In sommige gevallen hebben partijen zelf dan al tijdig binnen de 30-daags termijn een verweer of “Einspruch” ingediend, al dan niet volgens het daarvoor bestemde en met het EBB mee-betekende F-Formulier. Indien verweer is gevoerd en de eisende partij, ondanks het verweer aangeeft de zaak door te willen zetten, wordt de zaak door de centraal aangewezen EBB rechter (in Nederland is dat de Rechtbank Den Haag , in Oostenrijk het Bezirksgericht für Handelssachen Wien verwezen naar de relatief bevoegde rechter om de zaak inhoudelijk te behandelen.
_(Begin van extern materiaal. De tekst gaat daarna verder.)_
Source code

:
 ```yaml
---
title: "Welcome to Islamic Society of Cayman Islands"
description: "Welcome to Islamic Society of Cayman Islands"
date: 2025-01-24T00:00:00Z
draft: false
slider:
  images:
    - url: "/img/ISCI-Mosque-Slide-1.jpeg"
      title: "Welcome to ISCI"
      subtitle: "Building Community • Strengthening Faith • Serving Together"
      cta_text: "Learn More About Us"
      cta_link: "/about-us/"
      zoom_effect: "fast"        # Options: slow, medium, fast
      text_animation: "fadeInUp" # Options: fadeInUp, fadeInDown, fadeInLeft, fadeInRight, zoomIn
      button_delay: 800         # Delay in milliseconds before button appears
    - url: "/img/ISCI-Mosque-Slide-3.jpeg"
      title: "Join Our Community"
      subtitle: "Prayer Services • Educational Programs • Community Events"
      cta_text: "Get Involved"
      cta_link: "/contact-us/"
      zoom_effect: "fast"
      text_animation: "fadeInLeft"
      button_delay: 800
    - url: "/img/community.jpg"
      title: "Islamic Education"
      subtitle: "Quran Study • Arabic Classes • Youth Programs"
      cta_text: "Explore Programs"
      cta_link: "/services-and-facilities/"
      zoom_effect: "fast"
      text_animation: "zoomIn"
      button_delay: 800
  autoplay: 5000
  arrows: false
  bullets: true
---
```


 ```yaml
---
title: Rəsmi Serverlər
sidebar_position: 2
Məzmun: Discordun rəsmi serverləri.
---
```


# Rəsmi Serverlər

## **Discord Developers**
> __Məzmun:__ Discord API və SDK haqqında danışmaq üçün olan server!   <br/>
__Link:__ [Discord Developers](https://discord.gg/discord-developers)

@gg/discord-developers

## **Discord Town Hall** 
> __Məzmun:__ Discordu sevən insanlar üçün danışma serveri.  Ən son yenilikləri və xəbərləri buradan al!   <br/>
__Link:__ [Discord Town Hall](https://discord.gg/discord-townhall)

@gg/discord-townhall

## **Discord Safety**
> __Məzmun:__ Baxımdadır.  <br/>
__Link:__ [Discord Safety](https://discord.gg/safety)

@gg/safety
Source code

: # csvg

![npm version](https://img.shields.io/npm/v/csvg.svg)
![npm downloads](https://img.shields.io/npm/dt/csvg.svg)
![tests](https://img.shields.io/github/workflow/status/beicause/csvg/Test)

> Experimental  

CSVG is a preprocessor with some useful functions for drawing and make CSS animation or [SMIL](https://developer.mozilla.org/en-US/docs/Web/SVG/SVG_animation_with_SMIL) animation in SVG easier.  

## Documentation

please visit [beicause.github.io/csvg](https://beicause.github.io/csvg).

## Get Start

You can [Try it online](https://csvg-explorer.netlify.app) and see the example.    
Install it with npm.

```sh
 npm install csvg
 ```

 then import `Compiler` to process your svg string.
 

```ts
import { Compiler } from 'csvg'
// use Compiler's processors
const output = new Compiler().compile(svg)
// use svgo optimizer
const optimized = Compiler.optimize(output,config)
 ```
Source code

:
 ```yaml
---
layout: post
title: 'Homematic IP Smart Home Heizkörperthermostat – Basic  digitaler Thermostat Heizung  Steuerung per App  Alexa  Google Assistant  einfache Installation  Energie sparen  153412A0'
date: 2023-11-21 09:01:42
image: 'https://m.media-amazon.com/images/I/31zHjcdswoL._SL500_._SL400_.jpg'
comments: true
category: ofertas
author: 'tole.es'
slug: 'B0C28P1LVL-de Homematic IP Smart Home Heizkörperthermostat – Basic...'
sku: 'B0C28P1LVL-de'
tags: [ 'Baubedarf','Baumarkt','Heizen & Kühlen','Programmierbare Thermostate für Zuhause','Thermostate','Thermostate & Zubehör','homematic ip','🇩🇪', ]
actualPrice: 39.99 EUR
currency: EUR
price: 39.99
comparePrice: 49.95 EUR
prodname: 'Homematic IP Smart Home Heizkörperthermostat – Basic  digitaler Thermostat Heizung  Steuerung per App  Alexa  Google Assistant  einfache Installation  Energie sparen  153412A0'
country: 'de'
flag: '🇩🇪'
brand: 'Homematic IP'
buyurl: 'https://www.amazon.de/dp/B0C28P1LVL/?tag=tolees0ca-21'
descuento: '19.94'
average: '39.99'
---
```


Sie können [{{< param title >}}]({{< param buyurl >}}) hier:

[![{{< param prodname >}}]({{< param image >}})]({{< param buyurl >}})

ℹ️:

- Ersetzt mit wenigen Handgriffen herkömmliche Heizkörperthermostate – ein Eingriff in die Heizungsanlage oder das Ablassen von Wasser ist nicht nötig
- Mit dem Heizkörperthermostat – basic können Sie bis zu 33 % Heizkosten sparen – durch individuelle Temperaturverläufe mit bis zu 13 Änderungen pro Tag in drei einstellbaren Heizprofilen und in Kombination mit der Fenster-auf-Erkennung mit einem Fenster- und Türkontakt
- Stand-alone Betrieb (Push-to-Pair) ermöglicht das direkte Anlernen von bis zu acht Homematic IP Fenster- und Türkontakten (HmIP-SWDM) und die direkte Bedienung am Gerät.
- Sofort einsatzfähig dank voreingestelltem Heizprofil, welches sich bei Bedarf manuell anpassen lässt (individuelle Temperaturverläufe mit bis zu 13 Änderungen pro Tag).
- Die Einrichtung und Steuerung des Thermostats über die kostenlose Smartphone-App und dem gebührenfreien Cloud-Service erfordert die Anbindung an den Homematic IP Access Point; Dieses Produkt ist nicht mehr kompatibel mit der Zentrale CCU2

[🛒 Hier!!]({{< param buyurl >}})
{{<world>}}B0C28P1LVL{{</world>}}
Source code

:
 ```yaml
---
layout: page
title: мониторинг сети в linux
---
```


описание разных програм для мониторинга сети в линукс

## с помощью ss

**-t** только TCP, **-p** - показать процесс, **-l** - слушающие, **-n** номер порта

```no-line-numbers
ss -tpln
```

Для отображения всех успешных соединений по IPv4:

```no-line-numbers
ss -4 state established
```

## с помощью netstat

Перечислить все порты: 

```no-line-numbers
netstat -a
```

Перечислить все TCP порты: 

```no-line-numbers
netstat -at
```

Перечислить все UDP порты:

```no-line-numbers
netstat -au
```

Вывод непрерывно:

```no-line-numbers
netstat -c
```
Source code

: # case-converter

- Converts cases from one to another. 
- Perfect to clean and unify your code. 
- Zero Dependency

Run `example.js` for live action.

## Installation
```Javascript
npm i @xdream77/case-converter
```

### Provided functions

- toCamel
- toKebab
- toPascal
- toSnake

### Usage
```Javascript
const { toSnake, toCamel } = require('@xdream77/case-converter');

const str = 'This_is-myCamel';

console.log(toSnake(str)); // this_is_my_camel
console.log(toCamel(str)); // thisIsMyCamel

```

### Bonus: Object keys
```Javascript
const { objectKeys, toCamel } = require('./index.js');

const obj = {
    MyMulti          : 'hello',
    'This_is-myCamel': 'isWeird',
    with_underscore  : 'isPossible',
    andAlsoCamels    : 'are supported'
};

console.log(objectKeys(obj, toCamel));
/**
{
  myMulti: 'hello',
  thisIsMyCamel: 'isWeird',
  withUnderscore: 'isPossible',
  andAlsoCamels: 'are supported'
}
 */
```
Mij werd laatst evenwel een Oostenrijks vonnis toegezonden met het verzoek om te adviseren of daar nog wat aan te doen viel. Het betrof juist de inhoudelijke vervolgprocedure nadat tegen de EBB verweer was gevoerd. De gedaagde door de bodem rechter opgeroepen om te verschijnen en zijn verweer te substantiëren was niet verschenen en zodoende was de vordering op grondslag van de eis integraal toegewezen. Wat nu, het betrof (naar Oostenrijks recht) wel een verstekvonnis, maar omdat in een eerder stadium in het kader van de EBB-procedure al verweer “Einspruch” was gevoerd, stond geen verzet (Widerspruch) meer open. In zo´n geval staat tegen het (verstek)vonnis alleen hoger beroep ten dienste op grond van het bepaalde in art. 442a ZPO (Oostenrijkse WvBR).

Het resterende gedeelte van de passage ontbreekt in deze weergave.